TASK TO CARRY OUT:
Your answer must be the lines of the entries below, exactly as written, from the first line through the line containing "및 보고 범위</strong></p>".

DATASET RECORDS:
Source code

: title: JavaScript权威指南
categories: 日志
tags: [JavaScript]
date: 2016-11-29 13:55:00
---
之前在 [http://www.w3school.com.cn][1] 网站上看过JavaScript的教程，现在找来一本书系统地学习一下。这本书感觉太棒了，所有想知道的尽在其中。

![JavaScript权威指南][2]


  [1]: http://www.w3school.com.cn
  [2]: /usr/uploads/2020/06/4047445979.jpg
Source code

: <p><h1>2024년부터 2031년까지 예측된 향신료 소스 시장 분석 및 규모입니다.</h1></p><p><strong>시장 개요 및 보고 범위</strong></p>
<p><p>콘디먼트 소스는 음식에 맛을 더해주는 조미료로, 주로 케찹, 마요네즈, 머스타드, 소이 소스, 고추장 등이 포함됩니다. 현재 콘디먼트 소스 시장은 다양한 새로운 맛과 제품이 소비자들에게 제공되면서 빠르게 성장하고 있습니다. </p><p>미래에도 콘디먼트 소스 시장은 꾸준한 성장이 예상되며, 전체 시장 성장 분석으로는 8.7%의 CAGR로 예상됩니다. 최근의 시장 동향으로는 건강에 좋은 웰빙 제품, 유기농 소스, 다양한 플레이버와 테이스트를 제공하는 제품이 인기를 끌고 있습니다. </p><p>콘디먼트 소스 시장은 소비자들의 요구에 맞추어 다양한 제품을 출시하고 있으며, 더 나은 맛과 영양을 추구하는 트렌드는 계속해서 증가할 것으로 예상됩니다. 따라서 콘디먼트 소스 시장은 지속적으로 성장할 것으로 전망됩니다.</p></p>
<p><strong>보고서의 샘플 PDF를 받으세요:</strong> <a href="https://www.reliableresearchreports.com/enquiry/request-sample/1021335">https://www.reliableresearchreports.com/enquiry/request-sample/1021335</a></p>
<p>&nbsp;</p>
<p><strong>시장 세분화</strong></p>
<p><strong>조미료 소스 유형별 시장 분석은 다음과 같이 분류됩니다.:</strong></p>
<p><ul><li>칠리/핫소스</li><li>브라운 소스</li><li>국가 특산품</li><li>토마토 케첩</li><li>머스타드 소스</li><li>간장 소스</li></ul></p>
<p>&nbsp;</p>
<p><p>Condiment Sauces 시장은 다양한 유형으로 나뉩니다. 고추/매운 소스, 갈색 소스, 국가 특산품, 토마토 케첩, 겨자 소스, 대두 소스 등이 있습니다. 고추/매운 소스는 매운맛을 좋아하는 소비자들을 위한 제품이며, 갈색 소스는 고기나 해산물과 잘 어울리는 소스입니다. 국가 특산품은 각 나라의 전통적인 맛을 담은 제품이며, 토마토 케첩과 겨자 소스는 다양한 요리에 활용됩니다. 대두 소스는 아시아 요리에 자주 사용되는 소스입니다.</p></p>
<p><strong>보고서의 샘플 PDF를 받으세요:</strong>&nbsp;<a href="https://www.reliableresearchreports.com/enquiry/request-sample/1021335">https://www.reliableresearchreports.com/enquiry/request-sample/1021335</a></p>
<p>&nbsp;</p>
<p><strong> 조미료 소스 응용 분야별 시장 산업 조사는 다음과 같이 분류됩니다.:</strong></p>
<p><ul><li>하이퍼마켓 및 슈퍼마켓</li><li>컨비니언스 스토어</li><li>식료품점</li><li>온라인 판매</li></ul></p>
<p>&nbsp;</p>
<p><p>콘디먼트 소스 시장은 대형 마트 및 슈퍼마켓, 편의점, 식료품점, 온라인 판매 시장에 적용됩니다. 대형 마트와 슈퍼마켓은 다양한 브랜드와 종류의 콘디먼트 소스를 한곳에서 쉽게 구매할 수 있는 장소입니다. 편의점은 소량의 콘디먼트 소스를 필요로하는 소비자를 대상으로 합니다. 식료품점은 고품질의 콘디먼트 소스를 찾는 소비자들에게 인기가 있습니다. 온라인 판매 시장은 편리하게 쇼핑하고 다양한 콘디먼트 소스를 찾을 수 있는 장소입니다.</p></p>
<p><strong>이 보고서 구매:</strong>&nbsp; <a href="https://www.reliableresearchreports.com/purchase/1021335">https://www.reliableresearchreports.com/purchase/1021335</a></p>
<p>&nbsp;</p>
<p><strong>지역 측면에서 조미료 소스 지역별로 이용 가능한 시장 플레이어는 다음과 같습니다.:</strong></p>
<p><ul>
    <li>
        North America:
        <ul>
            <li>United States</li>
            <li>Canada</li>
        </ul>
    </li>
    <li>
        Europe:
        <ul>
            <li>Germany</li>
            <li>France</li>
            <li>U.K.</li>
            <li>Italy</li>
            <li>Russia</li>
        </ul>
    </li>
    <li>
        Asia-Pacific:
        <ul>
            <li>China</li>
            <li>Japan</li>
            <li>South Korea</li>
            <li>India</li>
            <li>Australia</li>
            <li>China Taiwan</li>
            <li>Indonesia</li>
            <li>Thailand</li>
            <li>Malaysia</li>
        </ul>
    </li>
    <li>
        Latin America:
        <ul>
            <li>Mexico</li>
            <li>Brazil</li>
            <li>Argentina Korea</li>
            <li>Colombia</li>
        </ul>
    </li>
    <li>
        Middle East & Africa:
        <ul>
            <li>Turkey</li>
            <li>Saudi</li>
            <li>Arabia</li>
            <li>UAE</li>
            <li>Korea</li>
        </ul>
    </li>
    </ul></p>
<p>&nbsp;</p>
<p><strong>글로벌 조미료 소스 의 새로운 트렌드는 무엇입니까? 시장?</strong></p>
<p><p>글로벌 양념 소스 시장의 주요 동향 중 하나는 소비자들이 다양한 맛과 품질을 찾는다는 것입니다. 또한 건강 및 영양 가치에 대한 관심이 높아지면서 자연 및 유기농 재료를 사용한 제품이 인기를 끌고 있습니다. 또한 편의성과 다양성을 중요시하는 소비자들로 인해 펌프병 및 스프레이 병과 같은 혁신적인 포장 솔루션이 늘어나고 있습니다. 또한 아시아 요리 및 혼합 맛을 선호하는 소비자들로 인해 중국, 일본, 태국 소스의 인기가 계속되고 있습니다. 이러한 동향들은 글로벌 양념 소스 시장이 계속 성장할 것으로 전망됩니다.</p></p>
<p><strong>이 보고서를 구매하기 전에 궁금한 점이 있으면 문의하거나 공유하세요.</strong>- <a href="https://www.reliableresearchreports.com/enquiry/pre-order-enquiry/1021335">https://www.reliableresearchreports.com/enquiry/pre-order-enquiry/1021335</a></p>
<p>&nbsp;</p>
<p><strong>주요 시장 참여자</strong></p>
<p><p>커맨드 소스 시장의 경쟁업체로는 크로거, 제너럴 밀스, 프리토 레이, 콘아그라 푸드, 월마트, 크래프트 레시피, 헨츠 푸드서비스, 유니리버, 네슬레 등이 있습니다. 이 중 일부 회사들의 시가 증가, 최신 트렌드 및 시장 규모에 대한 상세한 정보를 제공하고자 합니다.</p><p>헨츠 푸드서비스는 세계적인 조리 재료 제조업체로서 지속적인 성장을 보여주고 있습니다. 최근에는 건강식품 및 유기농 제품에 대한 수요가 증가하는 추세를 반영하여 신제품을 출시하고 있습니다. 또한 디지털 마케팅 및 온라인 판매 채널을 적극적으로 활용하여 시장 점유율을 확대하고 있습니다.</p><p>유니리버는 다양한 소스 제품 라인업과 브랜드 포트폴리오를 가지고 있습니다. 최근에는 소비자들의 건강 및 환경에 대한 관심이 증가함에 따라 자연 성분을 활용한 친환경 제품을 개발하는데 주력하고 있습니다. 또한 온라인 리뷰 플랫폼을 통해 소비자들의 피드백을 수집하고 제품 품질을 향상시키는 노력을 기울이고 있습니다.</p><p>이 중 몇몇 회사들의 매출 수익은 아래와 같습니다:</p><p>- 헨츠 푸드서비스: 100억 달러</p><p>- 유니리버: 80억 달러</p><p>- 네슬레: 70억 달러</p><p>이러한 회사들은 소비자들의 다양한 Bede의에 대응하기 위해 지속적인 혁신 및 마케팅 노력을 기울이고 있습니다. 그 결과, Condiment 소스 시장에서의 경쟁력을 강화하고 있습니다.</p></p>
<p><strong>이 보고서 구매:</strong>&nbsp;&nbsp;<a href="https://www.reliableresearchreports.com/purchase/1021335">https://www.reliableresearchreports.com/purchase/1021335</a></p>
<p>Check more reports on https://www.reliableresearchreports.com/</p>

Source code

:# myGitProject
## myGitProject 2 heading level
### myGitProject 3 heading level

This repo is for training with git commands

RESPONSE:
Source code

: title: JavaScript权威指南
categories: 日志
tags: [JavaScript]
date: 2016-11-29 13:55:00
---
之前在 [http://www.w3school.com.cn][1] 网站上看过JavaScript的教程，现在找来一本书系统地学习一下。这本书感觉太棒了，所有想知道的尽在其中。

![JavaScript权威指南][2]


  [1]: http://www.w3school.com.cn
  [2]: /usr/uploads/2020/06/4047445979.jpg
Source code

: <p><h1>2024년부터 2031년까지 예측된 향신료 소스 시장 분석 및 규모입니다.</h1></p><p><strong>시장 개요 및 보고 범위</strong></p>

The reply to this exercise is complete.